The stakes are immediate. Kevin Thompson, a member of Arizona's powerful utility regulator, described the challenge bluntly: utilities built their systems over more than a century. Now they're being asked to double capacity in four to five years to handle data center demand. The question keeping regulators awake is unavoidable. Who pays for it?
Federal energy officials are preparing to weigh in. The Federal Energy Regulatory Commission is expected to propose rules this week that could shift more of the connection costs directly onto data center developers rather than spreading them across existing customers. The move could reshape how AI infrastructure gets financed nationwide, since connecting new facilities to the power grid typically takes years and costs balloon when shared across residential and business users.
States are already pumping the brakes. Arizona paused certain data center tax incentives for three years. Texas Governor Greg Abbott has called for eliminating specific tax breaks. Ohio's Mike DeWine unexpectedly froze state sales tax benefits for new data centers last month. It's a remarkable reversal for regions that once viewed data centers as economic engines.
Arizona's three-year pause gives the state time to reassess whether it should continue incentivizing all data center projects or target only those using cleaner, less resource-intensive technologies. Maren Mahoney, director of resiliency for Arizona Governor Katie Hobbs, said the breathing room could help determine which developments actually align with the state's environmental limits.
Google's Arizona facility provides a case study in those tradeoffs. Located 30 miles east of downtown Phoenix, the center spans 185 acres and uses air-cooled technology instead of water-intensive evaporative cooling methods that most data centers traditionally rely on. The original proposal called for evaporative cooling until the company changed course.
The difference matters enormously in the desert. Air cooling consumes significantly more electricity but far less water. Evaporative cooling does the opposite.
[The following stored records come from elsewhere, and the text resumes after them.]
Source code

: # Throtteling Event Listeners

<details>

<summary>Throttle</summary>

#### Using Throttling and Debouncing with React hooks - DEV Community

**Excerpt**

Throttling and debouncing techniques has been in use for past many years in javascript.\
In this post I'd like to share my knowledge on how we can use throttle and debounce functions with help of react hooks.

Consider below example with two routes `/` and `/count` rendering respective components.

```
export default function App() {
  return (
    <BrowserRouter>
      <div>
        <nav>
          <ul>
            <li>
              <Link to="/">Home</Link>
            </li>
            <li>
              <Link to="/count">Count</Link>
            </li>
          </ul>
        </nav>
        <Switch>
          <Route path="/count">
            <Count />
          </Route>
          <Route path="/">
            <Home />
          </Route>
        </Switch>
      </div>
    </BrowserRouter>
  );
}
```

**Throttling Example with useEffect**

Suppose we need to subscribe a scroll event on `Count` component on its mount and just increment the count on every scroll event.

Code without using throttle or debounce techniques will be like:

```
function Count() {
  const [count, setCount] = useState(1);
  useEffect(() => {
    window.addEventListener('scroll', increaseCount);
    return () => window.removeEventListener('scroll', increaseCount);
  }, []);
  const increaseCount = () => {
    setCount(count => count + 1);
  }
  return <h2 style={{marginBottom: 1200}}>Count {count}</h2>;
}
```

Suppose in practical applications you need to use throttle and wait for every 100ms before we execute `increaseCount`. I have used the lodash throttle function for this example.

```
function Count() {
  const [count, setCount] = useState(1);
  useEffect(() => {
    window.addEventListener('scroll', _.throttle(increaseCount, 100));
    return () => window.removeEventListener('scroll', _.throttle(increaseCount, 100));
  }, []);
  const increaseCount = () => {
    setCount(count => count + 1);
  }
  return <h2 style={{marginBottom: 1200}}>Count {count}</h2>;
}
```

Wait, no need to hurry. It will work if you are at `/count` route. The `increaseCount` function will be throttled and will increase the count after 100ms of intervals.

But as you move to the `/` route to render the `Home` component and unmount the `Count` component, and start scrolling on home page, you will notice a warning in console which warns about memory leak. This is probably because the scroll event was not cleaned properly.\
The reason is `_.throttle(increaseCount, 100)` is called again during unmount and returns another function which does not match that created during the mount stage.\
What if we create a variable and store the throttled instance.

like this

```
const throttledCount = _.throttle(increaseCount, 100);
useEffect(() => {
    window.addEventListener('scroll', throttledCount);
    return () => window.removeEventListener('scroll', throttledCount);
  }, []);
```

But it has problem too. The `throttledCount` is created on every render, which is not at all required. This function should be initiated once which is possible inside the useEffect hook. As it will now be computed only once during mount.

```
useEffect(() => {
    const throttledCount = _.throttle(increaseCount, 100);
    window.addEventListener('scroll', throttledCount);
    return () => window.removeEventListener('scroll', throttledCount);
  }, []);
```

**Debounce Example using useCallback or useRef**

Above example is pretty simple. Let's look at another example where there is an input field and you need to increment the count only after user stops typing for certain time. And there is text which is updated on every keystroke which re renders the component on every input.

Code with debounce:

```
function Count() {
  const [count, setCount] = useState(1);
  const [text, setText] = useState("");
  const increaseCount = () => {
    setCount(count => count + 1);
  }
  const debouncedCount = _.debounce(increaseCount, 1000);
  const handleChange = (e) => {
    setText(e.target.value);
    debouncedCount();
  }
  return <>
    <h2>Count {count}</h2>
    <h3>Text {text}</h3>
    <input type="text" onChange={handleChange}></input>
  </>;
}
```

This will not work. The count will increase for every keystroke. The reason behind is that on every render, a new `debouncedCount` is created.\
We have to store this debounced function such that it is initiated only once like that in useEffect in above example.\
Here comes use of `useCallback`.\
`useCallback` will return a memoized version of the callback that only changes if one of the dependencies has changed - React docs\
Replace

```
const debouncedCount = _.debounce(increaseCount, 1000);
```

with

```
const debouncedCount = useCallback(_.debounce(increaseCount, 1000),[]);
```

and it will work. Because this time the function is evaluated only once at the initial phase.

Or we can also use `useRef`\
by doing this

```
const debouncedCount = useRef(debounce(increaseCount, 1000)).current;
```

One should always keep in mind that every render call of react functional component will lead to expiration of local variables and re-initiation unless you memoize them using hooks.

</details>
Google recirculates water in closed loops for chip cooling while deploying air-based chillers for facility-wide heat removal. It's a trade-off Thompson said Arizona is increasingly making, as nearly all new data centers in the state shift toward less water-intensive methods.
Workers at Google's facility this week navigated 107-degree heat while avoiding maintenance on exterior equipment during peak summer hours. The campus, which came online last year and remains partially under construction, illustrates the extreme conditions data center operators must engineer for as climate change pushes Phoenix to new temperature records.
Arizona's long battle with water scarcity has forced the state to develop water planning rules and transparency requirements more rigorous than most regions. Sarah Porter, director of water policy research at Arizona State University, credits those safeguards with helping the state manage data center growth more effectively than competitors. Rural areas, however, often lack comparable protections, leaving them vulnerable to overallocation.
Residents care less about the mechanics of cooling systems than they do about two things, Thompson explained. They want air conditioning that runs reliably when outside temperatures hit 120 degrees. And they want it affordable. Data centers threaten both. Pulling massive amounts of power could make electricity less reliable during peak summer demand, exactly when Arizonans need cooling most. Rising infrastructure costs could drive up rates for everyone else.
The federal decision coming this week will ripple far beyond Arizona. How Washington handles data center grid connections, and who bears the financial burden, will determine whether this boom remains sustainable or becomes another flashpoint in the broader collision between technological ambition and environmental reality.
Author James Rodriguez: "Arizona is showing the rest of the country what happens when you don't plan for the infrastructure boom you're about to experience, and the state is trying to course-correct before it's too late."